Tilak was a teacher, advocate, journalist, scholar, mathematician, philosopher, and a reformer who helped lay the foundation for India’s independence by building his defiance of British rule into a national movement.
Born on July 22, 1856, to a Sanskrit Scholar in Ratnagiri, Keshav Gangadhar Tilak later shifted to Pune. A teacher and journalist by profession, Tilak initiated his political life as a social reformer and freedom activist. He was one of the first few leaders to advocate for ‘swaraj’ or self-rule. He published two newspapers -Kesari (Marathi) and Mahratta (English) -that actively circulated the cause of national freedom. His slogan ‘Swaraj is my birthright, and I shall have it’ inspired millions of youths.
Tilak had a long political career agitating for Indian autonomy from British rule.

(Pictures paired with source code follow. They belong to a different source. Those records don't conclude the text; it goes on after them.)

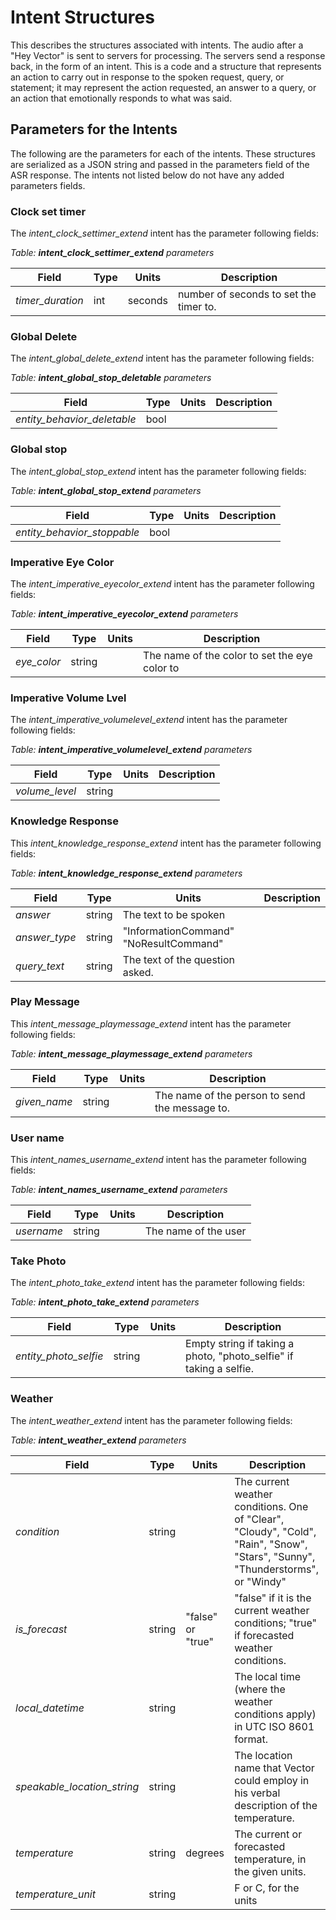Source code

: # Intent Structures

This describes the structures associated with intents.
The audio after a "Hey Vector" is sent to servers for processing.
The servers send a response back, in the form of an intent.  This is a code and
a structure that represents an action to carry out in response to the spoken
request, query, or statement; it may represent the action requested, an answer
to a query, or an action that emotionally responds to what was said.

## Parameters for the Intents

The following are the parameters for each of the  intents.  These structures
are serialized as a JSON string and passed in the parameters field of the ASR
response.  The intents not listed below do not have any added parameters fields.

### Clock set timer

The _intent_clock_settimer_extend_ intent has the parameter following fields:

_Table: **intent_clock_settimer_extend** parameters_

|  Field             | Type     | Units | Description |
|--------------------|----------|-------|-------------|
|_timer_duration_    | int      |seconds| number of seconds to set the timer to.|

### Global Delete

The _intent_global_delete_extend_ intent has the parameter following fields:

_Table: **intent_global_stop_deletable** parameters_

|  Field             | Type     | Units | Description |
|--------------------|----------|-------|-------------|
|_entity_behavior_deletable_|bool|||

### Global stop
The _intent_global_stop_extend_ intent has the parameter following fields:

_Table: **intent_global_stop_extend** parameters_

|  Field             | Type     | Units | Description |
|--------------------|----------|-------|-------------|
|_entity_behavior_stoppable_|bool|||

### Imperative Eye Color
The _intent_imperative_eyecolor_extend_ intent has the parameter following fields:

_Table: **intent_imperative_eyecolor_extend** parameters_

|  Field             | Type     | Units | Description |
|--------------------|----------|-------|-------------|
|_eye_color_         |string    |       |The name of the color to set the eye color to|

### Imperative Volume Lvel

The _intent_imperative_volumelevel_extend_ intent has the parameter following fields:

_Table: **intent_imperative_volumelevel_extend** parameters_

|  Field             | Type     | Units | Description |
|--------------------|----------|-------|-------------|
|_volume_level_      | string   |||

### Knowledge Response

This _intent_knowledge_response_extend_ intent has the parameter following fields:

_Table: **intent_knowledge_response_extend** parameters_

|  Field             | Type     | Units | Description |
|--------------------|----------|-------|-------------|
|_answer_            | string   | The text to be spoken |
|_answer_type_       | string   | "InformationCommand" "NoResultCommand" |
|_query_text_        | string	| The text of the question asked. |


### Play Message

This _intent_message_playmessage_extend_ intent has the parameter following fields:

_Table: **intent_message_playmessage_extend** parameters_

|  Field             | Type     | Units | Description |
|--------------------|----------|-------|-------------|
|_given_name_        | string   |       | The name of the person to send the message to. |

### User name

This _intent_names_username_extend_ intent has the parameter following fields:

_Table: **intent_names_username_extend** parameters_

|  Field             | Type     | Units | Description |
|--------------------|----------|-------|-------------|
|_username_          | string   |       |The name of the user|

### Take Photo

The _intent_photo_take_extend_ intent has the parameter following fields:

_Table: **intent_photo_take_extend** parameters_

|  Field             | Type     | Units | Description |
|--------------------|----------|-------|-------------|
|_entity_photo_selfie_|string   |       |Empty string if taking a photo, "photo_selfie" if taking a selfie.|

### Weather
The _intent_weather_extend_ intent has the parameter following fields:

_Table: **intent_weather_extend** parameters_

|  Field             | Type     | Units | Description |
|--------------------|----------|-------|-------------|
|_condition_         | string	|	    |The current weather conditions.  One of "Clear", "Cloudy",  "Cold", "Rain", "Snow", "Stars", "Sunny", "Thunderstorms", or "Windy"|
|_is_forecast_       | string   |"false" or "true"|"false" if it is the current weather conditions; "true"  if forecasted weather conditions.|
|_local_datetime_    | string   |       |The local time (where the weather conditions apply) in UTC ISO 8601 format.|
|_speakable_location_string_|string|    |The location name that Vector could employ in his verbal description of the temperature.|
|_temperature_       | string   |degrees|The current or forecasted temperature, in the given units.|
|_temperature_unit_  | string   |		|F or C, for the units|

Before Gandhi, he was the most widely known Indian political leader. Unlike his fellow Maharashtrian contemporary Gokhale, Tilak was considered a radical Nationalist but a Social conservative. He was imprisoned on several occasions that included a long stint at Mandalay.
Tilak was against the 1891 Age of Consent bill, seeing it as interference with Hinduism and a dangerous precedent. The act raised the age at which a girl could get married from 10 to 12 years. Following the Partition of Bengal, which was a strategy set out by Lord Curzon to weaken the nationalist movement, Tilak encouraged the Swadeshi movement and the Boycott movement. The movement consisted of the boycott of foreign goods and also the social boycott of any Indian who used foreign goods. The Swadeshi movement consisted of the usage of natively produced goods. Once foreign goods were boycotted, there was a gap that had to be filled by the production of those goods in India itself. Tilak said that the Swadeshi and Boycott movements are two sides of the same coin.

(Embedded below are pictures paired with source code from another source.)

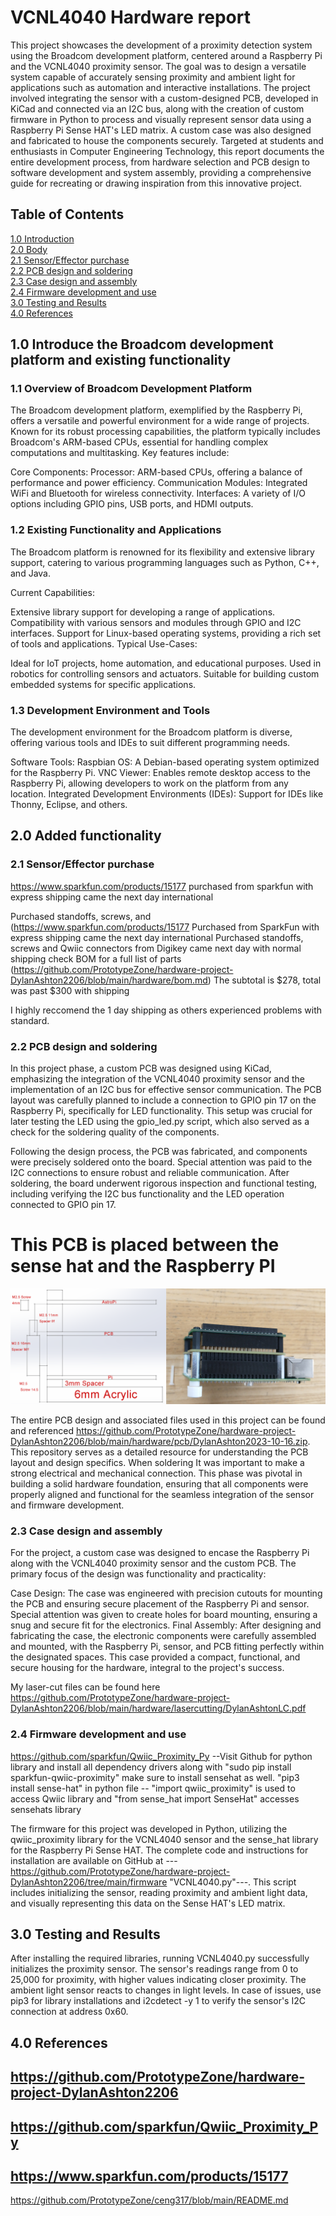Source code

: # VCNL4040 Hardware report
This project showcases the development of a proximity detection system using the Broadcom development platform, centered around a Raspberry Pi and the VCNL4040 proximity sensor. The goal was to design a versatile system capable of accurately sensing proximity and ambient light for applications such as automation and interactive installations. The project involved integrating the sensor with a custom-designed PCB, developed in KiCad and connected via an I2C bus, along with the creation of custom firmware in Python to process and visually represent sensor data using a Raspberry Pi Sense HAT's LED matrix. A custom case was also designed and fabricated to house the components securely. Targeted at students and enthusiasts in Computer Engineering Technology, this report documents the entire development process, from hardware selection and PCB design to software development and system assembly, providing a comprehensive guide for recreating or drawing inspiration from this innovative project.
## Table of Contents
[1.0 Introduction](#10-introduce-the-broadcom-development-platform-and-exisiting-functionality)   
[2.0 Body](#20-added-functionality)   
[2.1 Sensor/Effector purchase](#21-sensor-effector-purchase)   
[2.2 PCB design and soldering](#22-pcb-design-and-soldering)   
[2.3 Case design and assembly](#23-case-design-and-assembly)   
[2.4 Firmware development and use](#24-firmware-development-and-use)   
[3.0 Testing and Results](#30-testing-and-results)   
[4.0 References](#40-references)  

## 1.0 Introduce the Broadcom development platform and existing functionality   
### 1.1 Overview of Broadcom Development Platform
The Broadcom development platform, exemplified by the Raspberry Pi, offers a versatile and powerful environment for a wide range of projects. Known for its robust processing capabilities, the platform typically includes Broadcom's ARM-based CPUs, essential for handling complex computations and multitasking. Key features include:

Core Components:
Processor: ARM-based CPUs, offering a balance of performance and power efficiency.
Communication Modules: Integrated WiFi and Bluetooth for wireless connectivity.
Interfaces: A variety of I/O options including GPIO pins, USB ports, and HDMI outputs.

### 1.2 Existing Functionality and Applications
The Broadcom platform is renowned for its flexibility and extensive library support, catering to various programming languages such as Python, C++, and Java.

Current Capabilities:

Extensive library support for developing a range of applications.
Compatibility with various sensors and modules through GPIO and I2C interfaces.
Support for Linux-based operating systems, providing a rich set of tools and applications.
Typical Use-Cases:

Ideal for IoT projects, home automation, and educational purposes.
Used in robotics for controlling sensors and actuators.
Suitable for building custom embedded systems for specific applications.

### 1.3 Development Environment and Tools
The development environment for the Broadcom platform is diverse, offering various tools and IDEs to suit different programming needs.

Software Tools:
Raspbian OS: A Debian-based operating system optimized for the Raspberry Pi.
VNC Viewer: Enables remote desktop access to the Raspberry Pi, allowing developers to work on the platform from any location.
Integrated Development Environments (IDEs): Support for IDEs like Thonny, Eclipse, and others. 

## 2.0 Added functionality   
### 2.1 Sensor/Effector purchase   
https://www.sparkfun.com/products/15177
purchased from sparkfun with express shipping came the next day international

Purchased standoffs, screws, and (https://www.sparkfun.com/products/15177
Purchased from SparkFun with express shipping came the next day international
Purchased standoffs, screws and Qwiic connectors from Digikey came next day with normal shipping 
check BOM for a full list of parts (https://github.com/PrototypeZone/hardware-project-DylanAshton2206/blob/main/hardware/bom.md)
The subtotal is $278, total was past $300 with shipping

I highly reccomend the 1 day shipping as others experienced problems with standard.

### 2.2 PCB design and soldering   
In this project phase, a custom PCB was designed using KiCad, emphasizing the integration of the VCNL4040 proximity sensor and the implementation of an I2C bus for effective sensor communication. The PCB layout was carefully planned to include a connection to GPIO pin 17 on the Raspberry Pi, specifically for LED functionality. This setup was crucial for later testing the LED using the gpio_led.py script, which also served as a check for the soldering quality of the components. 

Following the design process, the PCB was fabricated, and components were precisely soldered onto the board. Special attention was paid to the I2C connections to ensure robust and reliable communication. After soldering, the board underwent rigorous inspection and functional testing, including verifying the I2C bus functionality and the LED operation connected to GPIO pin 17.
# This PCB is placed between the sense hat and the Raspberry PI 
![pcbstacking](pcb/media/pcbstacking.png)

The entire PCB design and associated files used in this project can be found and referenced https://github.com/PrototypeZone/hardware-project-DylanAshton2206/blob/main/hardware/pcb/DylanAshton2023-10-16.zip. This repository serves as a detailed resource for understanding the PCB layout and design specifics.
When soldering It was important to make a strong electrical and mechanical connection.
This phase was pivotal in building a solid hardware foundation, ensuring that all components were properly aligned and functional for the seamless integration of the sensor and firmware development.

### 2.3 Case design and assembly   
For the project, a custom case was designed to encase the Raspberry Pi along with the VCNL4040 proximity sensor and the custom PCB. The primary focus of the design was functionality and practicality:

Case Design: The case was engineered with precision cutouts for mounting the PCB and ensuring secure placement of the Raspberry Pi and sensor. Special attention was given to create holes for board mounting, ensuring a snug and secure fit for the electronics.
Final Assembly: After designing and fabricating the case, the electronic components were carefully assembled and mounted, with the Raspberry Pi, sensor, and PCB fitting perfectly within the designated spaces.
This case provided a compact, functional, and secure housing for the hardware, integral to the project's success.

My laser-cut files can be found here https://github.com/PrototypeZone/hardware-project-DylanAshton2206/blob/main/hardware/lasercutting/DylanAshtonLC.pdf

### 2.4 Firmware development and use   
https://github.com/sparkfun/Qwiic_Proximity_Py --Visit Github for python library and install all dependency drivers along with "sudo pip install sparkfun-qwiic-proximity"
make sure to install sensehat as well. "pip3 install sense-hat"
in python file -- "import qwiic_proximity" is used to access Qwiic library and "from sense_hat import SenseHat" accesses sensehats library

The firmware for this project was developed in Python, utilizing the qwiic_proximity library for the VCNL4040 sensor and the sense_hat library for the Raspberry Pi Sense HAT. The complete code and instructions for installation are available on GitHub at ---https://github.com/PrototypeZone/hardware-project-DylanAshton2206/tree/main/firmware "VCNL4040.py"---. This script includes initializing the sensor, reading proximity and ambient light data, and visually representing this data on the Sense HAT's LED matrix.

## 3.0 Testing and Results   
After installing the required libraries, running VCNL4040.py successfully initializes the proximity sensor. The sensor's readings range from 0 to 25,000 for proximity, with higher values indicating closer proximity. 
The ambient light sensor reacts to changes in light levels. In case of issues, use pip3 for library installations and i2cdetect -y 1 to verify the sensor's I2C connection at address 0x60.

## 4.0 References
https://github.com/PrototypeZone/hardware-project-DylanAshton2206
-
https://github.com/sparkfun/Qwiic_Proximity_Py
-
https://www.sparkfun.com/products/15177
-
https://github.com/PrototypeZone/ceng317/blob/main/README.md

Famous quotes of Bal Gangadhar Tilak:
- “Freedom is my birthright. I must have it.”
- “If God is put up with untouchability, I will not call him God.”

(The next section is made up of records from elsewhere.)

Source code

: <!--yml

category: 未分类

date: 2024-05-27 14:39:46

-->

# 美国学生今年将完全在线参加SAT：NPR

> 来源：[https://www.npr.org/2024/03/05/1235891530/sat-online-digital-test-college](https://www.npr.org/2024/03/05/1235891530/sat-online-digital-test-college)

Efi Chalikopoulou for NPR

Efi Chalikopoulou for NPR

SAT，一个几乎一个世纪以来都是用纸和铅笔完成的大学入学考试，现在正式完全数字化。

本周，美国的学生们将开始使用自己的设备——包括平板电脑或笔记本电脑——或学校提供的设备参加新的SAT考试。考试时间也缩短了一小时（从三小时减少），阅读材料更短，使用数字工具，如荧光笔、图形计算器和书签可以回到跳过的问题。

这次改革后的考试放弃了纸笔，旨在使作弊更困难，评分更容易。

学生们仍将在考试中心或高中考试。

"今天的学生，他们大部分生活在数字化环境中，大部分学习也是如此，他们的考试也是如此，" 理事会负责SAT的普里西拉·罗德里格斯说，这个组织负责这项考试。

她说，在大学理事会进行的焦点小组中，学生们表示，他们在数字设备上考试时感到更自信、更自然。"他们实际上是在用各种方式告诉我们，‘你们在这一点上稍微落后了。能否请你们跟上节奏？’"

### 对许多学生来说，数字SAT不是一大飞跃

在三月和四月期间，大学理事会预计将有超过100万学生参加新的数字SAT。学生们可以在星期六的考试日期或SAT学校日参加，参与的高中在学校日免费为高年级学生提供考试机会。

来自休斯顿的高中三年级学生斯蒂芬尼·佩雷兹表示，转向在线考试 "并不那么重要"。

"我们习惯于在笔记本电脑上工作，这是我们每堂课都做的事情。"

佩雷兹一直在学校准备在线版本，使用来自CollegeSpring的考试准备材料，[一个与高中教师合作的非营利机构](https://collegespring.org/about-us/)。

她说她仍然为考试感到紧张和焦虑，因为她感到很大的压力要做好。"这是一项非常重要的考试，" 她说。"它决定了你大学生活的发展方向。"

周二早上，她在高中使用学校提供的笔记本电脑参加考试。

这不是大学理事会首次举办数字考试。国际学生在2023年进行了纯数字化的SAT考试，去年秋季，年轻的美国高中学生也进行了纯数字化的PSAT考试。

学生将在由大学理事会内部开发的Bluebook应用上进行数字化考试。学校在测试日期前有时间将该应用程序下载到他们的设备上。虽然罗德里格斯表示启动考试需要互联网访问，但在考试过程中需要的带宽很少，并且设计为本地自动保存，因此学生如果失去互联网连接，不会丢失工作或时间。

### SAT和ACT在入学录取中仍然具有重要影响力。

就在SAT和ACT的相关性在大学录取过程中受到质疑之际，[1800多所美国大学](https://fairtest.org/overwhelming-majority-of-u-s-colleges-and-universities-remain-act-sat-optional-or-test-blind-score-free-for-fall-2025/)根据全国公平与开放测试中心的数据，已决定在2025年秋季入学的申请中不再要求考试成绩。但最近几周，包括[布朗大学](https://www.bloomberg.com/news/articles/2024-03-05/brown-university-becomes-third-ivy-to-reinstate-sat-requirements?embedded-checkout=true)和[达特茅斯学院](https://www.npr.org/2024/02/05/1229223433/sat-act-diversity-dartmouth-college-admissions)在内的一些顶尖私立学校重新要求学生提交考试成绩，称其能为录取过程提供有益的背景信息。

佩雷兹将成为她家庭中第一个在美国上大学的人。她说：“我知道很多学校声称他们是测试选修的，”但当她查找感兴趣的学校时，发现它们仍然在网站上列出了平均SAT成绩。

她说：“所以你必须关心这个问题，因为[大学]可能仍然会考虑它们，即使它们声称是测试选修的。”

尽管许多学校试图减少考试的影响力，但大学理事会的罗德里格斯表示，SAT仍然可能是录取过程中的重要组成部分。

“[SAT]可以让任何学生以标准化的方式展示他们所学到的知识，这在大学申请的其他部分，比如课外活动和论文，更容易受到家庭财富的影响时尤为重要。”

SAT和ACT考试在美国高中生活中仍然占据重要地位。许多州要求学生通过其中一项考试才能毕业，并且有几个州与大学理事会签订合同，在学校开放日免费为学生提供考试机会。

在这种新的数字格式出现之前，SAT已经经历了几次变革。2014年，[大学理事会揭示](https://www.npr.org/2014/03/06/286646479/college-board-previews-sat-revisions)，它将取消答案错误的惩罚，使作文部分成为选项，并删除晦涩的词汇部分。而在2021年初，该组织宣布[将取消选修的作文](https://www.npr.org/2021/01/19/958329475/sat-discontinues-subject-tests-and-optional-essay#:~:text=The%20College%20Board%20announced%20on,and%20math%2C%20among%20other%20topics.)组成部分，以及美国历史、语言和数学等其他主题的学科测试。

- “If we trace the history of any nation back into the past, we come at last to a period of myths and traditions which eventually fade away into impenetrable darkness.”
- “Our nation is like a tree of which the original trunk is swarajya and the branches are swadeshi and boycott.”
- “It may be providence’s will that the cause I represent may prosper more by my suffering than by my remaining free.”